Did I say tragedy? I meant farce. - Simius
I brought it to my session this morning with a picture I made from a template Mel Ball had drawn up for me. I just added the pie and the quote and the attribution, which I made up - both of them: I made up the quote, and I made up the attribution.
     Dr. Tait looked at the nursery rhyme. He said, “Do you subscribe to that, ‘original sin’?”
     I said, “Not literally. But I don’t know a better imaginative explanation for why we are as we are, always, though we have more than enough, wanting still more then unhappy when we get it.”
     “I should have asked first maybe,” he said: “what’s this about ‘the well.’”
     “I thought I might have told you already,” I said.
     “Tell me again.”
     “Moira talked about it, falling down a well.”
     He waited. I waited. I didn’t want to go any further. But he kept waiting.
     “I didn’t tell you?” I said finally.
     “Tell me again.”

I said: “Once when I was really down, I called her. She was away at college I couldn't remember which time; but I was in New Orleans looking for a job. She’d already been in the hospital once, maybe twice; but she was doing well, I thought. We thought. Or it was what we chose to believe because we couldn’t believe otherwise.
     “And I think she was doing pretty well at the time. It sounded like it on the phone anyway.”
     I stopped. “Could I have some water?” I asked. There is always a glass on the table beside the couch I lie down on. I knew that, but I asked anyway. He said, “There”; and I could hear him pointing. I sat up and took a couple of sips. I lay back down.

I said, “‘I’m really, really down.’ That’s what I said to Moira. It was a selfish thing to do I know now, but I thought she’d understand, I thought, if anyone, she’d be sympathetic.”
     “She wasn’t?”
     “No, I think she was.

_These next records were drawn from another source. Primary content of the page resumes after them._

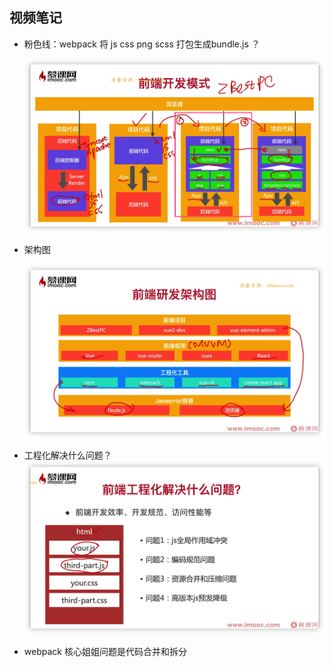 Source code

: ## 视频笔记

- 粉色线：webpack 将 js css png scss 打包生成bundle.js ？

  ![image-20221109155540419](../assets/images/image-20221109155540419.png)

- 架构图

  ![image-20221109155659821](../assets/images/image-20221109155659821.png)

- 工程化解决什么问题？
  ![image-20221109155728561](../assets/images/image-20221109155728561.png)

- webpack 核心姐姐问题是代码合并和拆分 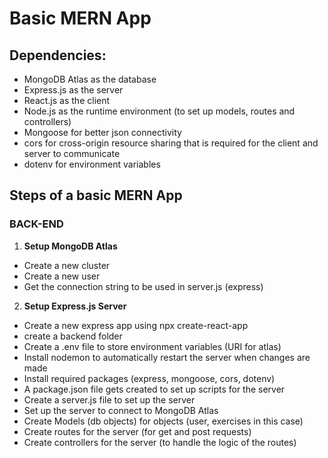 # Basic MERN App
## Dependencies:
- MongoDB Atlas as the database
- Express.js as the server
- React.js as the client
- Node.js as the runtime environment (to set up models, routes
and controllers)
- Mongoose for better json connectivity
- cors for cross-origin resource sharing that is required for the client and server to communicate
- dotenv for environment variables

## Steps of a basic MERN App
### BACK-END
1. **Setup MongoDB Atlas**
- Create a new cluster
- Create a new user
- Get the connection string to be used in server.js (express)

2. **Setup Express.js Server**
- Create a new express app using npx create-react-app
- create a backend folder
- Create a .env file to store environment variables (URI for atlas)
- Install nodemon to automatically restart the server when changes are made
- Install required packages (express, mongoose, cors, dotenv)
- A package.json file gets created to set up scripts for the server
- Create a server.js file to set up the server
- Set up the server to connect to MongoDB Atlas
- Create Models (db objects) for objects (user, exercises in this case)
- Create routes for the server (for get and post requests)
- Create controllers for the server (to handle the logic of the routes)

I told her I was sorry to bother her. She said something like ‘Yes,’ which I took to mean, ‘It’s okay. Go on.’ And I told her I didn’t know what to do about it. I had tried to write about it. I'd listened to some jazz. I'd eaten lunch though I hadn't wanted any. And I was cleaning house.
      “‘Cleaning house?’ she said. And I said that it was what I did. I thought then - and I still think now, though I believed then and I don’t any longer - that there’s some relief in putting things in order even if you know they’re going to jump right back out.
      “‘You’re not falling, then?’ she said. I said, ‘No,’ then: ‘What do you mean?’ ‘You don’t feel like you’re falling?’ she said.
     “I still didn’t know what she meant exactly, but ‘Maybe,’ I said. ‘Do you mean like down a well?’ ‘Yes.’ ‘Maybe,’ I said again. ‘Is there water at the bottom?’ she asked. ‘I don’t know. Why wouldn’t there be?’ She said, ‘Look.’
     “Look how? I thought, but I hesitated then said, ‘Yes,’ because I didn't know what else to say. ‘Yes, there is.’ ‘You’ll be okay then,’ she said.

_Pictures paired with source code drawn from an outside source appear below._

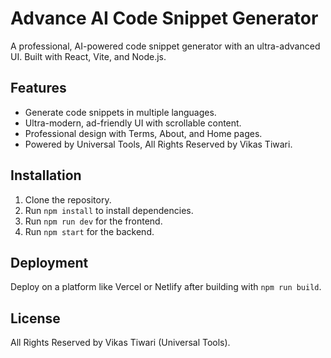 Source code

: # Advance AI Code Snippet Generator

A professional, AI-powered code snippet generator with an ultra-advanced UI. Built with React, Vite, and Node.js.

## Features
- Generate code snippets in multiple languages.
- Ultra-modern, ad-friendly UI with scrollable content.
- Professional design with Terms, About, and Home pages.
- Powered by Universal Tools, All Rights Reserved by Vikas Tiwari.

## Installation
1. Clone the repository.
2. Run `npm install` to install dependencies.
3. Run `npm run dev` for the frontend.
4. Run `npm start` for the backend.

## Deployment
Deploy on a platform like Vercel or Netlify after building with `npm run build`.

## License
All Rights Reserved by Vikas Tiwari (Universal Tools).
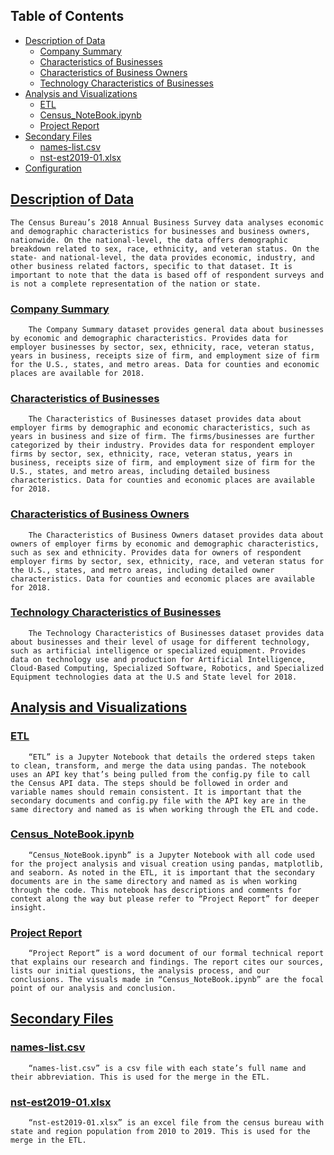 ## Table of Contents
- [Description of Data](#Description_of_Data)
    - [Company Summary](#Company_Summary)
    - [Characteristics of Businesses](#Characteristics_of_Businesses)
    - [Characteristics of Business Owners](#Characteristics_of_Business_Owners)
    - [Technology Characteristics of Businesses](#Technology_Characteristics_of_Businesses)
- [Analysis and Visualizations](#Analysis_and_Visualizations)
    - [ETL](#ETL)
    - [Census_NoteBook.ipynb](#Code)
    - [Project Report](#Project_Report)
- [Secondary Files](#Secondary_Files)
    - [names-list.csv](#file_1)
    - [nst-est2019-01.xlsx](#file_2)
- [Configuration](#Configuration)

## [Description of Data](#Description_of_Data)
    The Census Bureau’s 2018 Annual Business Survey data analyses economic and demographic characteristics for businesses and business owners, nationwide. On the national-level, the data offers demographic breakdown related to sex, race, ethnicity, and veteran status. On the state- and national-level, the data provides economic, industry, and other business related factors, specific to that dataset. It is important to note that the data is based off of respondent surveys and is not a complete representation of the nation or state.  

### [Company Summary](#Company_Summary)
        The Company Summary dataset provides general data about businesses by economic and demographic characteristics. Provides data for employer businesses by sector, sex, ethnicity, race, veteran status, years in business, receipts size of firm, and employment size of firm for the U.S., states, and metro areas. Data for counties and economic places are available for 2018.

### [Characteristics of Businesses](#Characteristics_of_Businesses)
        The Characteristics of Businesses dataset provides data about employer firms by demographic and economic characteristics, such as years in business and size of firm. The firms/businesses are further categorized by their industry. Provides data for respondent employer firms by sector, sex, ethnicity, race, veteran status, years in business, receipts size of firm, and employment size of firm for the U.S., states, and metro areas, including detailed business characteristics. Data for counties and economic places are available for 2018.

### [Characteristics of Business Owners](#Characteristics_of_Business_Owners)
        The Characteristics of Business Owners dataset provides data about owners of employer firms by economic and demographic characteristics, such as sex and ethnicity. Provides data for owners of respondent employer firms by sector, sex, ethnicity, race, and veteran status for the U.S., states, and metro areas, including detailed owner characteristics. Data for counties and economic places are available for 2018.

### [Technology Characteristics of Businesses](#Technology_Characteristics_of_Businesses)
        The Technology Characteristics of Businesses dataset provides data about businesses and their level of usage for different technology, such as artificial intelligence or specialized equipment. Provides data on technology use and production for Artificial Intelligence, Cloud-Based Computing, Specialized Software, Robotics, and Specialized Equipment technologies data at the U.S and State level for 2018.


## [Analysis and Visualizations](#Analysis_and_Visualizations)
### [ETL](#ETL)
        “ETL” is a Jupyter Notebook that details the ordered steps taken to clean, transform, and merge the data using pandas. The notebook uses an API key that’s being pulled from the config.py file to call the Census API data. The steps should be followed in order and variable names should remain consistent. It is important that the secondary documents and config.py file with the API key are in the same directory and named as is when working through the ETL and code.

### [Census_NoteBook.ipynb](#Code)
        “Census_NoteBook.ipynb” is a Jupyter Notebook with all code used for the project analysis and visual creation using pandas, matplotlib, and seaborn. As noted in the ETL, it is important that the secondary documents are in the same directory and named as is when working through the code. This notebook has descriptions and comments for context along the way but please refer to “Project Report” for deeper insight.

### [Project Report](#Project_Report)
        “Project Report” is a word document of our formal technical report that explains our research and findings. The report cites our sources, lists our initial questions, the analysis process, and our conclusions. The visuals made in “Census_NoteBook.ipynb” are the focal point of our analysis and conclusion. 


## [Secondary Files](#Secondary_Files)

### [names-list.csv](#file_1)
        “names-list.csv” is a csv file with each state’s full name and their abbreviation. This is used for the merge in the ETL.

### [nst-est2019-01.xlsx](#file_2)
        “nst-est2019-01.xlsx” is an excel file from the census bureau with state and region population from 2010 to 2019. This is used for the merge in the ETL.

“And you were?” Dr. Tait said. “Yes,” I said.
     “She meant,” he said, “when she was falling there was no water.”
     “No. There was nothing. But I didn’t know that until later,” I said. “She dropped out of school again at the end of the term and came down to visit for a few days. I asked her about it. She said, I would never make light of how you feel, Ted, you know that. But when you fall, you know there’s a bottom. You’ll hit bottom, and, eventually, you’ll climb back up again. When I am falling, there is no bottom.
     “That’s all,” I said to Dr. Feight. “About the well - that’s all.”

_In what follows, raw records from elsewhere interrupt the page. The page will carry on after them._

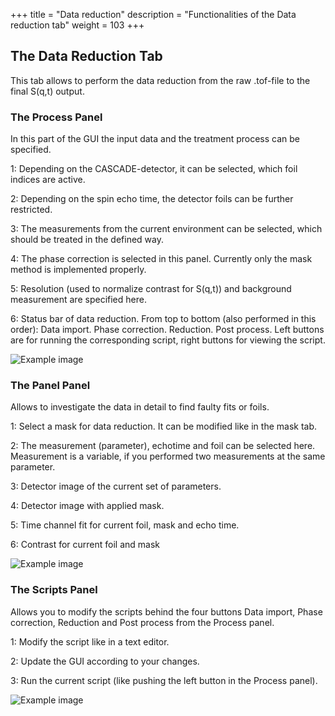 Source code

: +++
title = "Data reduction"
description = "Functionalities of the Data reduction tab"
weight = 103
+++

## The Data Reduction Tab
This tab allows to perform the data reduction from the raw .tof-file to the final S(q,t) output.
### The Process Panel
In this part of the GUI the input data and the treatment process can be specified.

1: Depending on the CASCADE-detector, it can be selected, which foil indices are active.

2: Depending on the spin echo time, the detector foils can be further restricted.

3: The measurements from the current environment can be selected, which should be treated in the defined way.

4: The phase correction is selected in this panel. Currently only the mask method is implemented properly. 

5: Resolution (used to normalize contrast for S(q,t)) and background measurement are specified here. 

6: Status bar of data reduction. From top to bottom (also performed in this order): Data import. Phase correction. Reduction. Post process. Left buttons are for running the corresponding script, right buttons for viewing the script.

![Example image](/img/gui/data_reduction_1.png#center)

### The Panel Panel
Allows to investigate the data in detail to find faulty fits or foils.

1: Select a mask for data reduction. It can be modified like in the mask tab.

2: The measurement (parameter), echotime and foil can be selected here. Measurement is a variable, if you performed two measurements at the same parameter.

3: Detector image of the current set of parameters.

4: Detector image with applied mask.

5: Time channel fit for current foil, mask and echo time.

6: Contrast for current foil and mask

![Example image](/img/gui/data_reduction_2.png#center)

### The Scripts Panel
Allows you to modify the scripts behind the four buttons Data import, Phase correction, Reduction and Post process from the Process panel.

1: Modify the script like in a text editor.

2: Update the GUI according to your changes.

3: Run the current script (like pushing the left button in the Process panel).

![Example image](/img/gui/data_reduction_3.png#center) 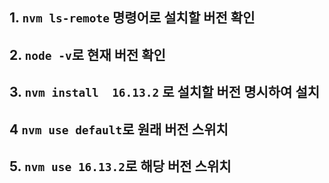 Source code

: ## 1. `nvm ls-remote` 명령어로 설치할 버전 확인
## 2. `node -v`로 현재 버전 확인
## 3. `nvm install  16.13.2` 로 설치할 버전 명시하여 설치
## 4  `nvm use default`로 원래 버전 스위치
## 5. `nvm use 16.13.2`로 해당 버전 스위치
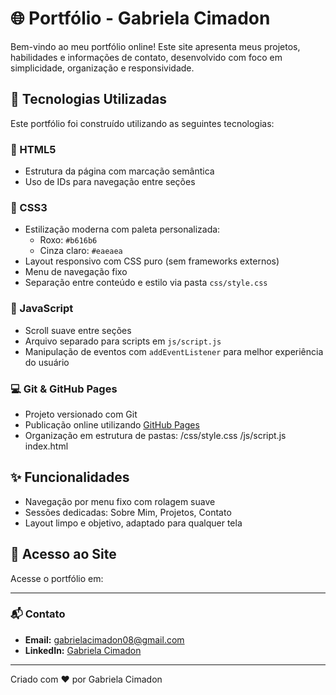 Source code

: # 🌐 Portfólio - Gabriela Cimadon

Bem-vindo ao meu portfólio online! Este site apresenta meus projetos, habilidades e informações de contato, desenvolvido com foco em simplicidade, organização e responsividade.

## 🔧 Tecnologias Utilizadas

Este portfólio foi construído utilizando as seguintes tecnologias:

### 🧱 HTML5
- Estrutura da página com marcação semântica
- Uso de IDs para navegação entre seções

### 🎨 CSS3
- Estilização moderna com paleta personalizada:
  - Roxo: `#b616b6`
  - Cinza claro: `#eaeaea`
- Layout responsivo com CSS puro (sem frameworks externos)
- Menu de navegação fixo
- Separação entre conteúdo e estilo via pasta `css/style.css`

### 🧠 JavaScript
- Scroll suave entre seções
- Arquivo separado para scripts em `js/script.js`
- Manipulação de eventos com `addEventListener` para melhor experiência do usuário

### 💻 Git & GitHub Pages
- Projeto versionado com Git
- Publicação online utilizando [GitHub Pages](https://pages.github.com/)
- Organização em estrutura de pastas:
/css/style.css
/js/script.js
index.html

## ✨ Funcionalidades
- Navegação por menu fixo com rolagem suave
- Sessões dedicadas: Sobre Mim, Projetos, Contato
- Layout limpo e objetivo, adaptado para qualquer tela

## 🚀 Acesso ao Site
Acesse o portfólio em:  

---

### 📬 Contato

- **Email:** gabrielacimadon08@gmail.com  
- **LinkedIn:** [Gabriela Cimadon](https://www.linkedin.com/in/gabrielacimadon/)

---

Criado com ❤️ por Gabriela Cimadon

“It’s enough,” Dr. Tait said. “We’ll talk about why you think farce is a way out next time.”
     “I do think that,” I said.
     “Yes,” he said. “I know you do.”

We went home, Uncle Albert and I. I made eggs and toast and spinach - the eggs over easy on top of the buttered toast with a tablespoon or two of cooked spinach on top of it all. Roz is a great believer in eggs and spinach, I’m not sure why; but they do go well together with enough salt and pepper. We both drank water; I wanted to save my Coke for later in the day.
     Uncle Albert fell asleep in front of CNN. And I wrote this.

02.14.19
_______________
 * Not that I could even if I were trying. Not that I would try.